** Data supplied follows **

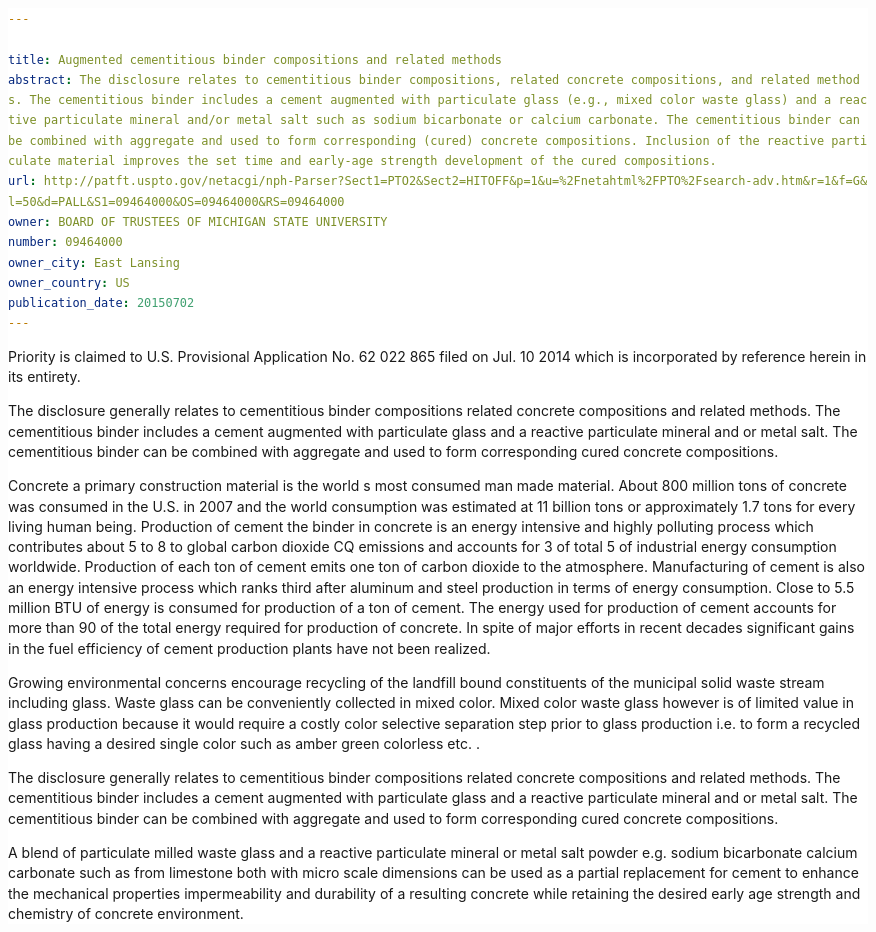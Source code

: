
 ```yaml
---

title: Augmented cementitious binder compositions and related methods
abstract: The disclosure relates to cementitious binder compositions, related concrete compositions, and related methods. The cementitious binder includes a cement augmented with particulate glass (e.g., mixed color waste glass) and a reactive particulate mineral and/or metal salt such as sodium bicarbonate or calcium carbonate. The cementitious binder can be combined with aggregate and used to form corresponding (cured) concrete compositions. Inclusion of the reactive particulate material improves the set time and early-age strength development of the cured compositions.
url: http://patft.uspto.gov/netacgi/nph-Parser?Sect1=PTO2&Sect2=HITOFF&p=1&u=%2Fnetahtml%2FPTO%2Fsearch-adv.htm&r=1&f=G&l=50&d=PALL&S1=09464000&OS=09464000&RS=09464000
owner: BOARD OF TRUSTEES OF MICHIGAN STATE UNIVERSITY
number: 09464000
owner_city: East Lansing
owner_country: US
publication_date: 20150702
---
```

Priority is claimed to U.S. Provisional Application No. 62 022 865 filed on Jul. 10 2014 which is incorporated by reference herein in its entirety.

The disclosure generally relates to cementitious binder compositions related concrete compositions and related methods. The cementitious binder includes a cement augmented with particulate glass and a reactive particulate mineral and or metal salt. The cementitious binder can be combined with aggregate and used to form corresponding cured concrete compositions.

Concrete a primary construction material is the world s most consumed man made material. About 800 million tons of concrete was consumed in the U.S. in 2007 and the world consumption was estimated at 11 billion tons or approximately 1.7 tons for every living human being. Production of cement the binder in concrete is an energy intensive and highly polluting process which contributes about 5 to 8 to global carbon dioxide CQ emissions and accounts for 3 of total 5 of industrial energy consumption worldwide. Production of each ton of cement emits one ton of carbon dioxide to the atmosphere. Manufacturing of cement is also an energy intensive process which ranks third after aluminum and steel production in terms of energy consumption. Close to 5.5 million BTU of energy is consumed for production of a ton of cement. The energy used for production of cement accounts for more than 90 of the total energy required for production of concrete. In spite of major efforts in recent decades significant gains in the fuel efficiency of cement production plants have not been realized.

Growing environmental concerns encourage recycling of the landfill bound constituents of the municipal solid waste stream including glass. Waste glass can be conveniently collected in mixed color. Mixed color waste glass however is of limited value in glass production because it would require a costly color selective separation step prior to glass production i.e. to form a recycled glass having a desired single color such as amber green colorless etc. .

The disclosure generally relates to cementitious binder compositions related concrete compositions and related methods. The cementitious binder includes a cement augmented with particulate glass and a reactive particulate mineral and or metal salt. The cementitious binder can be combined with aggregate and used to form corresponding cured concrete compositions.

A blend of particulate milled waste glass and a reactive particulate mineral or metal salt powder e.g. sodium bicarbonate calcium carbonate such as from limestone both with micro scale dimensions can be used as a partial replacement for cement to enhance the mechanical properties impermeability and durability of a resulting concrete while retaining the desired early age strength and chemistry of concrete environment.

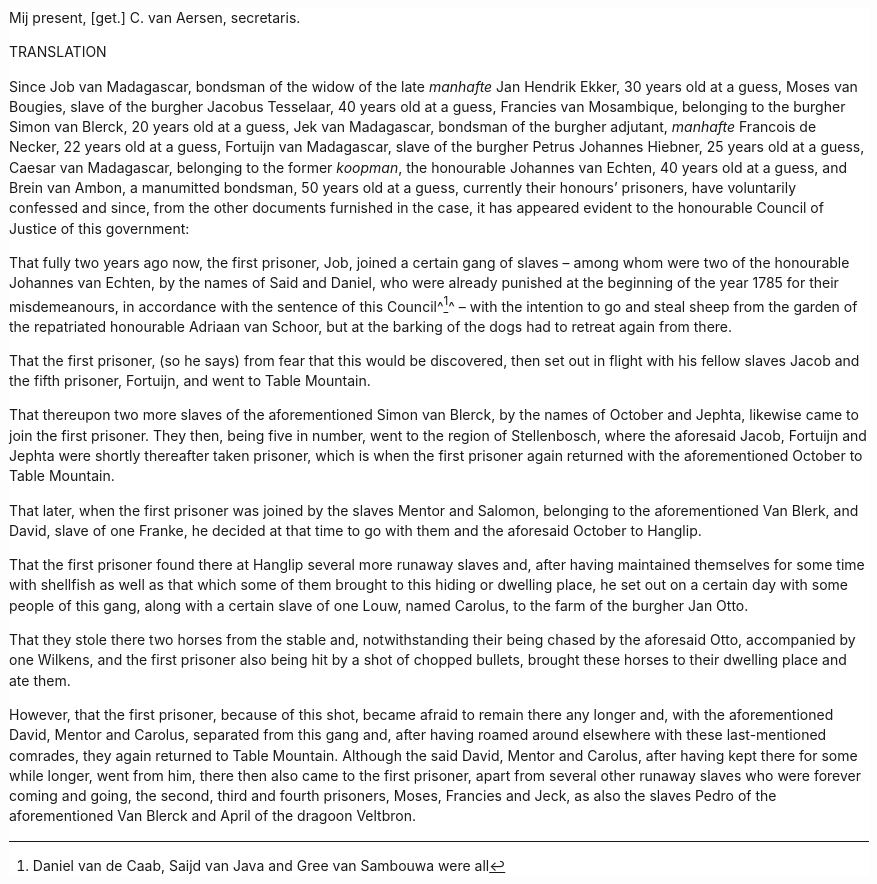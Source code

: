 Mij present, \[get.\] C. van Aersen, secretaris.

TRANSLATION

Since Job van Madagascar, bondsman of the widow of the late *manhafte*
Jan Hendrik Ekker, 30 years old at a guess, Moses van Bougies, slave of
the burgher Jacobus Tesselaar, 40 years old at a guess, Francies van
Mosambique, belonging to the burgher Simon van Blerck, 20 years old at a
guess, Jek van Madagascar, bondsman of the burgher adjutant, *manhafte*
Francois de Necker, 22 years old at a guess, Fortuijn van Madagascar,
slave of the burgher Petrus Johannes Hiebner, 25 years old at a guess,
Caesar van Madagascar, belonging to the former *koopman*, the honourable
Johannes van Echten, 40 years old at a guess, and Brein van Ambon, a
manumitted bondsman, 50 years old at a guess, currently their honours’
prisoners, have voluntarily confessed and since, from the other
documents furnished in the case, it has appeared evident to the
honourable Council of Justice of this government:

That fully two years ago now, the first prisoner, Job, joined a certain
gang of slaves – among whom were two of the honourable Johannes van
Echten, by the names of Said and Daniel, who were already punished at
the beginning of the year 1785 for their misdemeanours, in accordance
with the sentence of this Council^[^4]^ – with the intention to go and
steal sheep from the garden of the repatriated honourable Adriaan van
Schoor, but at the barking of the dogs had to retreat again from there.

That the first prisoner, (so he says) from fear that this would be
discovered, then set out in flight with his fellow slaves Jacob and the
fifth prisoner, Fortuijn, and went to Table Mountain.

That thereupon two more slaves of the aforementioned Simon van Blerck,
by the names of October and Jephta, likewise came to join the first
prisoner. They then, being five in number, went to the region of
Stellenbosch, where the aforesaid Jacob, Fortuijn and Jephta were
shortly thereafter taken prisoner, which is when the first prisoner
again returned with the aforementioned October to Table Mountain.

That later, when the first prisoner was joined by the slaves Mentor and
Salomon, belonging to the aforementioned Van Blerk, and David, slave of
one Franke, he decided at that time to go with them and the aforesaid
October to Hanglip.

That the first prisoner found there at Hanglip several more runaway
slaves and, after having maintained themselves for some time with
shellfish as well as that which some of them brought to this hiding or
dwelling place, he set out on a certain day with some people of this
gang, along with a certain slave of one Louw, named Carolus, to the farm
of the burgher Jan Otto.

That they stole there two horses from the stable and, notwithstanding
their being chased by the aforesaid Otto, accompanied by one Wilkens,
and the first prisoner also being hit by a shot of chopped bullets,
brought these horses to their dwelling place and ate them.

However, that the first prisoner, because of this shot, became afraid to
remain there any longer and, with the aforementioned David, Mentor and
Carolus, separated from this gang and, after having roamed around
elsewhere with these last-mentioned comrades, they again returned to
Table Mountain. Although the said David, Mentor and Carolus, after
having kept there for some while longer, went from him, there then also
came to the first prisoner, apart from several other runaway slaves who
were forever coming and going, the second, third and fourth prisoners,
Moses, Francies and Jeck, as also the slaves Pedro of the aforementioned
Van Blerck and April of the dragoon Veltbron.


[^1]: * On the popularity of Table Mountain as a refuge for slave
[^2]: * On the runaway slave community at Hangklip, see 1737 Aron van
[^3]: * The documentation for this case also includes the *eijsch* and
[^4]:  Daniel van de Caab, Saijd van Java and Gree van Sambouwa were all
[^5]:  Roughly the region of modern-day Woodstock.
[^6]:  As a free man, Brein van Ambon was treated differently from the
[^7]:  This was the sentence recommended in the *eijsch*, CJ 424, ff.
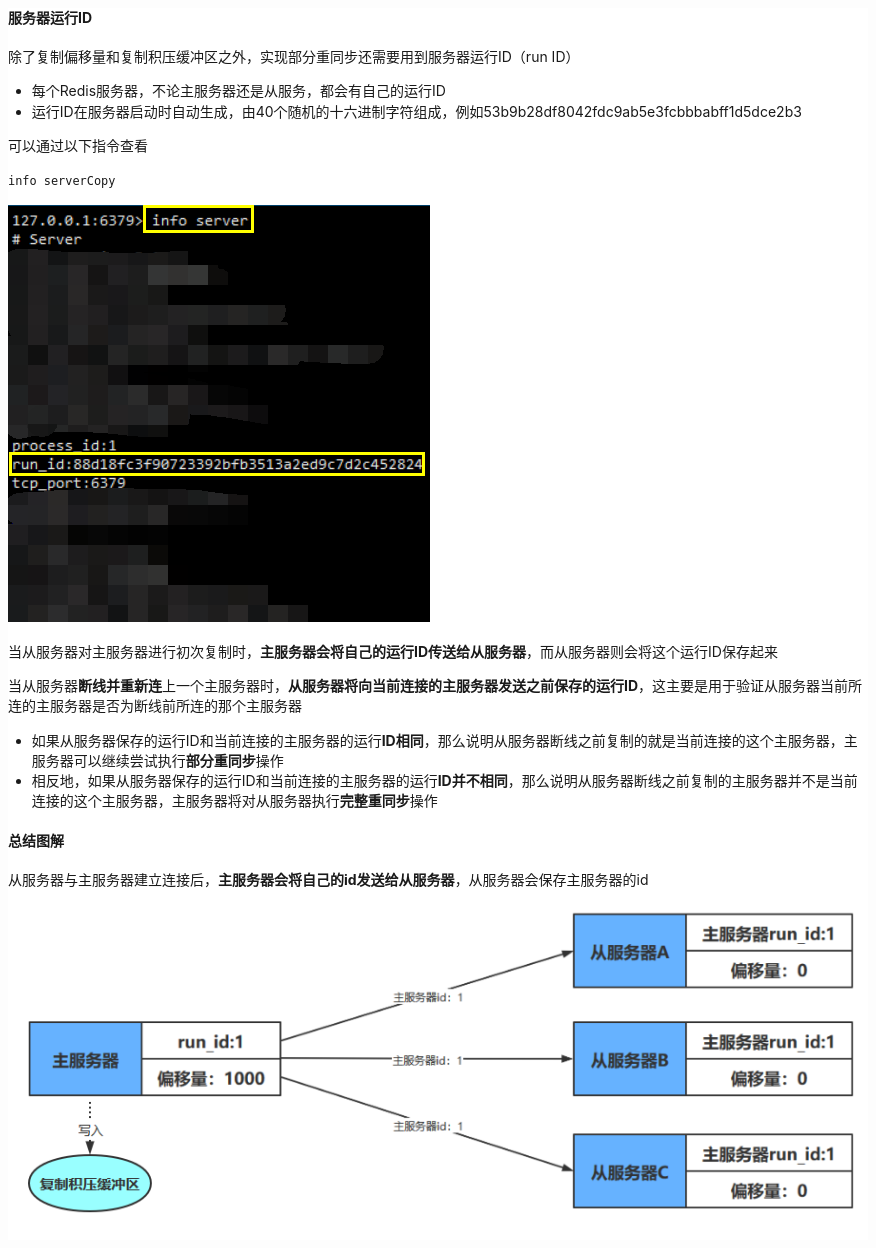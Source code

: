 #### 服务器运行ID

除了复制偏移量和复制积压缓冲区之外，实现部分重同步还需要用到服务器运行ID（run ID）

- 每个Redis服务器，不论主服务器还是从服务，都会有自己的运行ID
- 运行ID在服务器启动时自动生成，由40个随机的十六进制字符组成，例如53b9b28df8042fdc9ab5e3fcbbbabff1d5dce2b3

可以通过以下指令查看

```
info serverCopy
```

![img](assets/20201121084911.png)

当从服务器对主服务器进行初次复制时，**主服务器会将自己的运行ID传送给从服务器**，而从服务器则会将这个运行ID保存起来

当从服务器**断线并重新连**上一个主服务器时，**从服务器将向当前连接的主服务器发送之前保存的运行ID**，这主要是用于验证从服务器当前所连的主服务器是否为断线前所连的那个主服务器

- 如果从服务器保存的运行ID和当前连接的主服务器的运行**ID相同**，那么说明从服务器断线之前复制的就是当前连接的这个主服务器，主服务器可以继续尝试执行**部分重同步**操作
- 相反地，如果从服务器保存的运行ID和当前连接的主服务器的运行**ID并不相同**，那么说明从服务器断线之前复制的主服务器并不是当前连接的这个主服务器，主服务器将对从服务器执行**完整重同步**操作

#### 总结图解

从服务器与主服务器建立连接后，**主服务器会将自己的id发送给从服务器**，从服务器会保存主服务器的id

![img](assets/20201120175242.png)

** End of Data supplied **

Please find, in the entries above, every line where "Mentor" occurs, and copy it.

* _Exercise answer_:
That later, when the first prisoner was joined by the slaves Mentor and
remain there any longer and, with the aforementioned David, Mentor and
Table Mountain. Although the said David, Mentor and Carolus, after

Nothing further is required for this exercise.